1. It can be funded continually by debt
There are few
investments that you can acquire through loans. Most banks discourage borrowing
to start-ups due to their high failure rates. Most of their credit policies
also don’t allow them to borrow you funds to use for stocks/Forex etc This is
primarily due to the high risk involved in such investments.
However for Real
Estate investments one can borrow money from a bank to buy a house (mortgage)
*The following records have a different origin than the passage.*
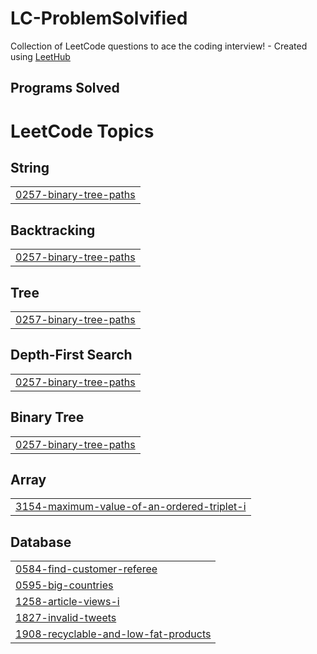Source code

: # LC-ProblemSolvified
Collection of LeetCode questions to ace the coding interview! - Created using [LeetHub](https://github.com/QasimWani/LeetHub)
## Programs Solved

<!---LeetCode Topics Start-->
# LeetCode Topics
## String
|  |
| ------- |
| [0257-binary-tree-paths](https://github.com/patelmj04/LC-ProblemSolvified/tree/master/0257-binary-tree-paths) |
## Backtracking
|  |
| ------- |
| [0257-binary-tree-paths](https://github.com/patelmj04/LC-ProblemSolvified/tree/master/0257-binary-tree-paths) |
## Tree
|  |
| ------- |
| [0257-binary-tree-paths](https://github.com/patelmj04/LC-ProblemSolvified/tree/master/0257-binary-tree-paths) |
## Depth-First Search
|  |
| ------- |
| [0257-binary-tree-paths](https://github.com/patelmj04/LC-ProblemSolvified/tree/master/0257-binary-tree-paths) |
## Binary Tree
|  |
| ------- |
| [0257-binary-tree-paths](https://github.com/patelmj04/LC-ProblemSolvified/tree/master/0257-binary-tree-paths) |
## Array
|  |
| ------- |
| [3154-maximum-value-of-an-ordered-triplet-i](https://github.com/patelmj04/LeetSolve/tree/master/3154-maximum-value-of-an-ordered-triplet-i) |
## Database
|  |
| ------- |
| [0584-find-customer-referee](https://github.com/patelmj04/LeetSolve/tree/master/0584-find-customer-referee) |
| [0595-big-countries](https://github.com/patelmj04/LeetSolve/tree/master/0595-big-countries) |
| [1258-article-views-i](https://github.com/patelmj04/LeetSolve/tree/master/1258-article-views-i) |
| [1827-invalid-tweets](https://github.com/patelmj04/LeetSolve/tree/master/1827-invalid-tweets) |
| [1908-recyclable-and-low-fat-products](https://github.com/patelmj04/LeetSolve/tree/master/1908-recyclable-and-low-fat-products) |
<!---LeetCode Topics End-->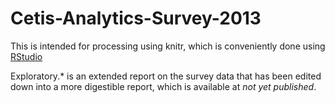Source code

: Cetis-Analytics-Survey-2013
===========================
This is intended for processing using knitr, which is conveniently done using [RStudio](http://www.rstudio.com/)

Exploratory.* is an extended report on the survey data that has been edited down into a more digestible report, which is available at *not yet published*.
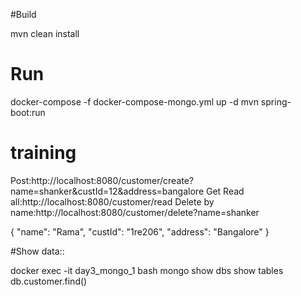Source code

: #Build

mvn clean install

# Run
docker-compose -f docker-compose-mongo.yml up -d
mvn spring-boot:run

# training
Post:http://localhost:8080/customer/create?name=shanker&custId=12&address=bangalore
Get Read all:http://localhost:8080/customer/read
Delete by name:http://localhost:8080/customer/delete?name=shanker

{
  "name": "Rama",
  "custId": "1re206",
  "address": "Bangalore"
}

#Show data::

docker exec -it day3_mongo_1 bash
mongo
show dbs
show tables
db.customer.find()

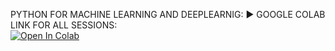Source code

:PYTHON FOR MACHINE LEARNING AND DEEPLEARNIG:
▶️ GOOGLE COLAB LINK FOR ALL SESSIONS:  
[![Open In Colab](https://colab.research.google.com/assets/colab-badge.svg)](https://colab.research.google.com/github/santhoshkumar122334455/python-_basic_-to-_advance/blob/main/07_Data_Science_Libraries/numpyfundamentals%20(1).ipynb)





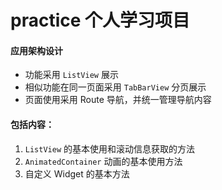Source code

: # practice 个人学习项目

#### 应用架构设计

- 功能采用 `ListView` 展示
- 相似功能在同一页面采用 `TabBarView` 分页展示
- 页面使用采用 Route 导航，并统一管理导航内容 

#### 包括内容：

1. `ListView` 的基本使用和滚动信息获取的方法
3. `AnimatedContainer` 动画的基本使用方法
4. 自定义 Widget 的基本方法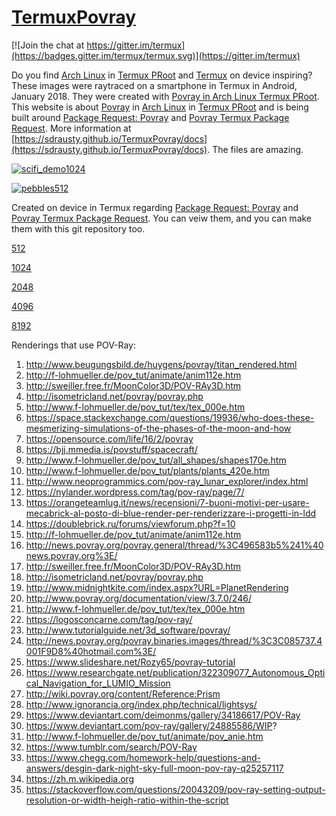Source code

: # [TermuxPovray](https://github.com/sdrausty/TermuxPovray)

[![Join the chat at https://gitter.im/termux](https://badges.gitter.im/termux/termux.svg)](https://gitter.im/termux)  

Do you find [Arch Linux](https://sdrausty.github.io/TermuxArch/) in [Termux PRoot](https://github.com/termux/proot) and [Termux](https://termux.com) on device inspiring?  These images were raytraced on a smartphone in Termux in Android, January 2018.  They were created with [Povray in Arch Linux Termux PRoot](https://sdrausty.github.io/TermuxArch/). This website is about [Povray](https://github.com/POV-Ray) in [Arch Linux](https://sdrausty.github.io/TermuxArch/) in [Termux PRoot](https://github.com/termux/proot) and is being built around [Package Request: Povray](https://github.com/termux/termux-packages/issues/202) and [Povray Termux Package Request](https://github.com/POV-Ray/povray/issues/291).  More information at [https://sdrausty.github.io/TermuxPovray/docs](https://sdrausty.github.io/TermuxPovray/docs).  The files are amazing. 

[![scifi_demo1024](https://sdrausty.github.io/TermuxPovray/docs/files/scifi_demo/scifi_demo1024.png)](https://sdrausty.github.io/TermuxPovray/docs/files/scifi_demo/scifi_demo1024.png)

[![pebbles512](https://sdrausty.github.io/TermuxPovray/docs/files/pebbles/pebbles512.png)](https://sdrausty.github.io/TermuxPovray/docs/files/pebbles/pebbles512.png)

Created on device in Termux regarding [Package Request: Povray](https://github.com/termux/termux-packages/issues/202) and [Povray Termux Package Request](https://github.com/POV-Ray/povray/issues/291).  You can veiw them, and you can make them with this git repository too.

[512](512)

[1024](1024)

[2048](2048)

[4096](4096)

[8192](8192)

Renderings that use POV-Ray:
1. http://www.beugungsbild.de/huygens/povray/titan_rendered.html
2. http://f-lohmueller.de/pov_tut/animate/anim112e.htm
3. http://sweiller.free.fr/MoonColor3D/POV-RAy3D.htm
4. http://isometricland.net/povray/povray.php
5. http://www.f-lohmueller.de/pov_tut/tex/tex_000e.htm
6. https://space.stackexchange.com/questions/19936/who-does-these-mesmerizing-simulations-of-the-phases-of-the-moon-and-how
7. https://opensource.com/life/16/2/povray
8. https://bjj.mmedia.is/povstuff/spacecraft/
9. http://www.f-lohmueller.de/pov_tut/all_shapes/shapes170e.htm
10. http://www.f-lohmueller.de/pov_tut/plants/plants_420e.htm
11. http://www.neoprogrammics.com/pov-ray_lunar_explorer/index.html
12. https://nylander.wordpress.com/tag/pov-ray/page/7/
13. https://orangeteamlug.it/news/recensioni/7-buoni-motivi-per-usare-mecabrick-al-posto-di-blue-render-per-renderizzare-i-progetti-in-ldd
14. https://doublebrick.ru/forums/viewforum.php?f=10
15. http://f-lohmueller.de/pov_tut/animate/anim112e.htm
16. http://news.povray.org/povray.general/thread/%3C496583b5%241%40news.povray.org%3E/
17. http://sweiller.free.fr/MoonColor3D/POV-RAy3D.htm
18. http://isometricland.net/povray/povray.php
19. http://www.midnightkite.com/index.aspx?URL=PlanetRendering
20. http://www.povray.org/documentation/view/3.7.0/246/
21. http://www.f-lohmueller.de/pov_tut/tex/tex_000e.htm
22. https://logosconcarne.com/tag/pov-ray/
23. http://www.tutorialguide.net/3d_software/povray/
24. http://news.povray.org/povray.binaries.images/thread/%3C3C085737.4001F9D8%40hotmail.com%3E/
25. https://www.slideshare.net/Rozy65/povray-tutorial
26. https://www.researchgate.net/publication/322309077_Autonomous_Optical_Navigation_for_LUMIO_Mission
27. http://wiki.povray.org/content/Reference:Prism
28. http://www.ignorancia.org/index.php/technical/lightsys/
29. https://www.deviantart.com/deimonms/gallery/34186617/POV-Ray
30. https://www.deviantart.com/pov-ray/gallery/24885586/WIP?
31. http://www.f-lohmueller.de/pov_tut/animate/pov_anie.htm
32. https://www.tumblr.com/search/POV-Ray
33. https://www.chegg.com/homework-help/questions-and-answers/desgin-dark-night-sky-full-moon-pov-ray-q25257117
34. https://zh.m.wikipedia.org
35. https://stackoverflow.com/questions/20043209/pov-ray-setting-output-resolution-or-width-heigh-ratio-within-the-script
and rent it out as the owner to a tenant, pay the my monthly mortgage
principal and interest and own the house. These properties can even be used as
a collateral in most cases.
2. Appreciating Value
Real estate and
landed investments naturally appreciate in value irrespective of location as far
as there is peace in the area. This is primarily because it is limited in
supply. The amount of land available in an area is constant while demand
grows daily. This is one of the reasons banks agrees to use them had
collateral for debt.
The appreciation
rate is known to typically be between 5% to 7% annually.
So let's say
you are planning to borrow to buy a home for $1000. After 10 years the
home will be around $1790 at 6%.
That's great value
if you are looking to resale.
3. Attractive cash flows
The streams of
income from Real Estate investments can be very large. This is especially through for
countries that pay rent on a monthly basis. More so, it is an established fact
that all landed properties tends to appreciate in value over time. This can be
achieved though debt by continual purchasing of rentable properties so that the
Monthly income is sufficient to repay ones property investments instantly. One has to have
good money management skill though as one can be easily spoilt with large
streams of cash.
4. Has derivatives
Yes, most
people don't know real estate have derivatives. (That is an investment
instrument derived from another.)
a. REIT (Real Estate Investment Trust) are the
equivalent of mutual funds in Real Estate. . It allows you to invest your money to an estate fund manager
that invests it series of estate and gives you the proceeds at a fixed interval.
b. CDO's (Collateralized
Debt Obligation), This is a financial product that pools together
cash flow generating assets usually debts into discrete pieces that are then
traded to investors. Such debts are traditional lay owned by banks.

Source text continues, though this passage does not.